Je ne me retourne pas mais mon expression de pitié se dégrade petit à petit pour laisser place à une grimace d'effroi. Voilà qui conclut une magnifique première discussion avec son colocataire. Sur ses paroles bien placées, le nommé Thomas éclate de rire et se retire dans sa chambre pour déballer ses affaires.
Moi, je vais aller faire un tour dans le bottin pour me renseigner sur les pizzerias qui livrent à domicile les plus proches.
***
Je me suis vêtue d'une chemisette et d'un short de sport que je porte habituellement pour dormir. Mes cheveux sont enfin sec et retombent sur mes épaule. Je passe une main dedans en souriant; quelle fille n'aime pas le résultat de ses cheveux, lisse, brillants et soyeux, après avoir essayé un nouveau shampoing? Oui, comme dirait Balou, il en faut peu pour être heureux! Du moins pour mon cas de fille heureuse à long terme. C'est bien simple, je n'aime pas bouder, être triste où penser négativement. Alors j'ai décidé d'être heureuse tout simplement! Ça m'arrange bien, je vis bien, mais les autres prennent chère de ma bonne humeur incessante et du moulin à parole que je fais. Moi je dis; tant pis! La sonnette retentit, je vais ouvrir au livreur de pizza avec l'eau à la bouche. Cette carbonisation de chicon m'a redonné le sourire! Non franchement, je n'en voulais pas de ces horreurs de légumes verts. Je me précipite vers la porte pour aller arracher les deux cartons de pizzas au livreur. Je lui souris poliment, le paye et claque la porte pour aller sautiller jusqu'au canapé tout neuf du salon. Je m'installe avec la télécommande et change de chaine jusqu'à trouver une série policière à mon goût tout en mâchouillant ma part de pizza. J'entends une porte s'ouvrir, Thomas pointe son nez dehos.
"J'ai entendu sonner, le plat est là?"
Pour toute confirmation je lève ma part en l'air. Il hoche la tête en riant et vient s'asseoir sur la canapé à côté, puis me détaille de bas en haut. Je l'interroge du regard.
"Tu es déjà en pyjama?"
Je hoche la tête en gardant les yeux rivés sur la télé.
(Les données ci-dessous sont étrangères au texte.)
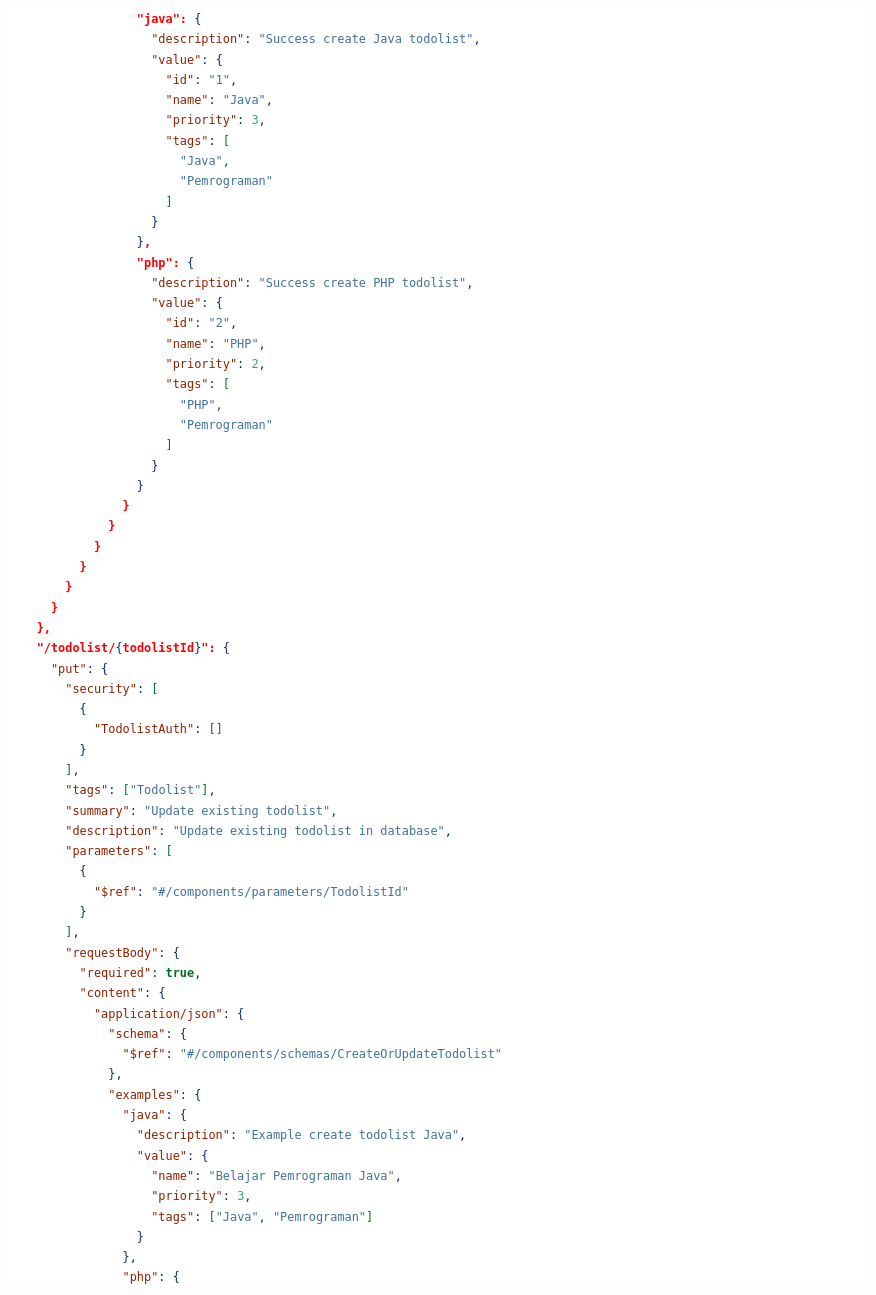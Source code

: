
 ```json
                  "java": {
                    "description": "Success create Java todolist",
                    "value": {
                      "id": "1",
                      "name": "Java",
                      "priority": 3,
                      "tags": [
                        "Java",
                        "Pemrograman"
                      ]
                    }
                  },
                  "php": {
                    "description": "Success create PHP todolist",
                    "value": {
                      "id": "2",
                      "name": "PHP",
                      "priority": 2,
                      "tags": [
                        "PHP",
                        "Pemrograman"
                      ]
                    }
                  }
                }
              }
            }
          }
        }
      }
    },
    "/todolist/{todolistId}": {
      "put": {
        "security": [
          {
            "TodolistAuth": []
          }
        ],
        "tags": ["Todolist"],
        "summary": "Update existing todolist",
        "description": "Update existing todolist in database",
        "parameters": [
          {
            "$ref": "#/components/parameters/TodolistId"
          }
        ],
        "requestBody": {
          "required": true,
          "content": {
            "application/json": {
              "schema": {
                "$ref": "#/components/schemas/CreateOrUpdateTodolist"
              },
              "examples": {
                "java": {
                  "description": "Example create todolist Java",
                  "value": {
                    "name": "Belajar Pemrograman Java",
                    "priority": 3,
                    "tags": ["Java", "Pemrograman"]
                  }
                },
                "php": {
```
"Oui, tu vas devoir vivre avec moi, autant commencer à t'habituer tout de suite. De toute façon je ne peux pas faire pire impression alors laissons tomber les manières, tu veux?"
Il hausse les épaules et prend une part de pizza avant de se mettre enfin à l'aise. Je le sens plus détendu. Il devait s'attendre à une fille stressée et obstinée à vouloir faire bonne impression, s'était préparé à bien se comporter face à elle... Et bien non. Autant mettre les pieds sur la table dès le début! Au moins il peut se détendre... Enfin je l'espère. Avec moi ce sera difficile je crois, j'aime bouger et parler, le jour où on pourra se détendre en ma présence c'est que je serais certainement dans le coma.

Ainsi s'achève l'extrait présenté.